In the current version of the massively-delayed Climate Change Bill – intended to enable South Africa’s just transition to a low-carbon and climate-resilient economy – there is only one offence that big carbon emitters can commit. That is for the failure to submit (not to implement, mind you) a greenhouse gas (GHG) mitigation plan to the Minister for Forestry, Fisheries and the Environment.  Every company allocated a carbon budget – which is how the Minister divvies up the country’s GHG emissions to be “spent” by its corporate emitters – must submit a GHG mitigation plan setting out how it intends to remain within its allocated budget.

The Bill, introduced in Parliament in February 2022, is undergoing a second round of public consultation at the Parliamentary Portfolio Committee on Forestry, Fisheries and the Environment.  It cannot hope to achieve its aims unless the chief GHG emitters drastically reduce their emissions. That is not controversial.

Each company allocated a carbon budget must submit and implement a GHG mitigation plan, monitor its implementation, and report annually to the Minister on progress against the allocated carbon budget. If this reporting indicates that the company “has failed, is failing, or will fail to comply with the allocated carbon budget”, the company must describe the measures to be implemented to remain within the budget.  There is, however, no provision in the Bill for how to address the situation where the company has already failed to comply with the budget. Nor is there any penalty attached to this failure.

The Bill also does not set out any consequences for a failure to “implement” the GHG mitigation plan – which creates the laughable result that simply submitting the plan is good enough to avoid committing an offence. There is also no penalty for failing to report, monitor or effect remedial action if there is non-compliance with the plan.

It’s not as if there is only one criminal offence in the Bill, and other instances of non-compliance are penalised in some other way: say through administrative fines or personal director liability or revocation of licences. No, there is only one penalty of any nature in the Bill, and it is not even for the very egregious contravention of failing to comply with a carbon budget, which could have severe consequences for climate action – especially if the non-compliance is significant and/or ongoing.

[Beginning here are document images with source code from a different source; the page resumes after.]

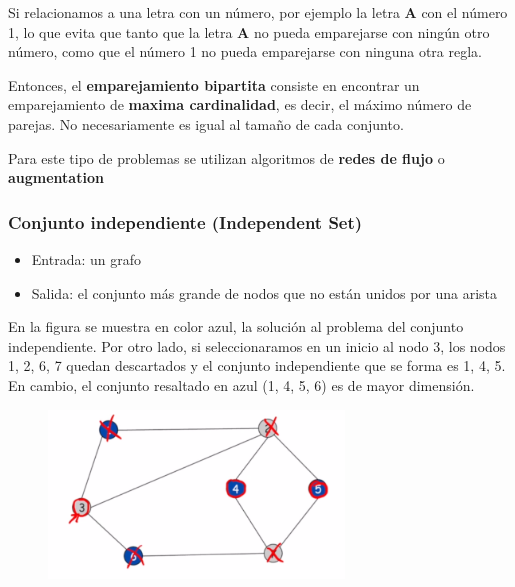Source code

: \documentclass[letterpaper, 12pt]{article}
\begin{document}
Si relacionamos a una letra con un número, por ejemplo la letra \textbf{A} con el
número 1, lo que evita que tanto que la letra \textbf{A} no pueda emparejarse con
ningún otro número, como que el número 1 no pueda emparejarse con ninguna otra
regla.

Entonces, el \textbf{emparejamiento bipartita} consiste en encontrar un emparejamiento
de \textbf{maxima cardinalidad}, es decir, el máximo número de parejas. No
necesariamente es igual al tamaño de cada conjunto.

Para este tipo de problemas se utilizan algoritmos de \textbf{redes de flujo} o
\textbf{augmentation}
\subsubsection{Conjunto independiente (Independent Set)}
\label{sec:org42287b0}
\begin{itemize}
\item Entrada: un grafo
\item Salida: el conjunto más grande de nodos que no están unidos por una arista
\end{itemize}

En la figura se muestra en color azul, la solución al problema del conjunto
independiente. Por otro lado, si seleccionaramos en un inicio al nodo 3, los
nodos 1, 2, 6, 7 quedan descartados y el conjunto independiente que se forma es
1, 4, 5. En cambio, el conjunto resaltado en azul (1, 4, 5, 6) es de mayor
dimensión.

\begin{figure}
    \includegraphics[width=0.7\textwidth, height=0.4\textwidth]
        {./img/independent_set.png}
\end{figure}
\end{document}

Corporate anti-climate lobbying to blame

There is no doubt that years of skilful anti-climate lobbying by the fossil fuel industry and its industry associations have played a major role in delaying ambitious climate policy and legislation like this Bill. Fossil fuel companies have been shown, through independent research, to have significant influence over government climate policy – both directly and through industry associations like Business Unity South Africa (BUSA), the Minerals Council of South Africa, and more recently, the Energy Council of South Africa (ECSA).

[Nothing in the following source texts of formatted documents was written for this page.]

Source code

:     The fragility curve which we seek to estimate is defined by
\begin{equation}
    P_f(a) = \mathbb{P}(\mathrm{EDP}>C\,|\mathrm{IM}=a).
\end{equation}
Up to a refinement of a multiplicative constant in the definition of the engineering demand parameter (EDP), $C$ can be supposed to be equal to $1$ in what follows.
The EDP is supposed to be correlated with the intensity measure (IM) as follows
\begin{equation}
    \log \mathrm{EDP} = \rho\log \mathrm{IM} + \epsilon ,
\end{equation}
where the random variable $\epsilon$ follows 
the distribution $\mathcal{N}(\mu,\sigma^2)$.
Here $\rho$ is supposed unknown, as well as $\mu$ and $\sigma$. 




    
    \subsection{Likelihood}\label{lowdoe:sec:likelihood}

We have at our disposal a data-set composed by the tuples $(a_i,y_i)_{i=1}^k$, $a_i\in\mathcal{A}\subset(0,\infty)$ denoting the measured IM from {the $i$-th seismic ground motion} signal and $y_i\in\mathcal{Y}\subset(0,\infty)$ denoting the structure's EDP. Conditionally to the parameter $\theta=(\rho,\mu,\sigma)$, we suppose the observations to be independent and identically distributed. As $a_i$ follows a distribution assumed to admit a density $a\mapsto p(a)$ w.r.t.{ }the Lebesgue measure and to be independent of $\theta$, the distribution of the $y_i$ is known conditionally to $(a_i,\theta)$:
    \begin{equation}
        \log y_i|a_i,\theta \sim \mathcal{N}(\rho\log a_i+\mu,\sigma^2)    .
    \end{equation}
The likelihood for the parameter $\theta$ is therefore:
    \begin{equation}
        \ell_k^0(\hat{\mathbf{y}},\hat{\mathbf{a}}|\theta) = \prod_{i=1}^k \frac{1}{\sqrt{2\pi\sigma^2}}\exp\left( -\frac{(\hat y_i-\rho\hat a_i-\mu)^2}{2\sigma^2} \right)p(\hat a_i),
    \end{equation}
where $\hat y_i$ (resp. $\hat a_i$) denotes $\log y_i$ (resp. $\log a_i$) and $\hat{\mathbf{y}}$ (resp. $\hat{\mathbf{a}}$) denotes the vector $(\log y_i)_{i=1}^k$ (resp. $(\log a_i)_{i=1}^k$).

The lack of lobbying regulation and the lack of voluntary lobbying disclosure by corporates have allowed certain companies and their industry association representatives to employ various tactics to undermine South Africa’s climate change response for over a decade. The Bill and the Carbon Tax Act (CTA) have been particular targets for this approach.

An anti-climate advocacy technique that has been remarkably successfully deployed by corporates is the assertion that climate regulation must be delayed until there is “alignment” between carbon budgets and the carbon tax (implemented by national Treasury in terms of the CTA). This strategy has been instrumental in ensuring multi-year delays both in the implementation of an effective carbon tax and in the promulgation of a robust Climate Change Act. Although it is carefully designed to sound eminently reasonable and practical, there is no evidential basis to support this argument.

The short version of an extraordinarily-convoluted justification appears to be that carbon budgets, and the carbon tax should have “integrated” or “aligned” incentives, “mitigation mechanisms” and “penalties”. This, according to BUSA, the Minerals Council, ECSA, Business Leadership South Africa and the Energy Intensive Users Group, “will create greater business confidence and investment opportunity”.

It is unclear what business means when it talks about “enabling incentives” to comply with a carbon budget, but there is no reason why these “incentives” would have to be “integrated” or “aligned” with the carbon tax. Paying less tax is obviously a strong incentive in circumstances when a carbon tax is set at a rate related to GHG emission reductions commensurate with the best available climate science. There is strong consensus that taxing carbon emissions is a powerful tool to change behaviour by altering economic incentives.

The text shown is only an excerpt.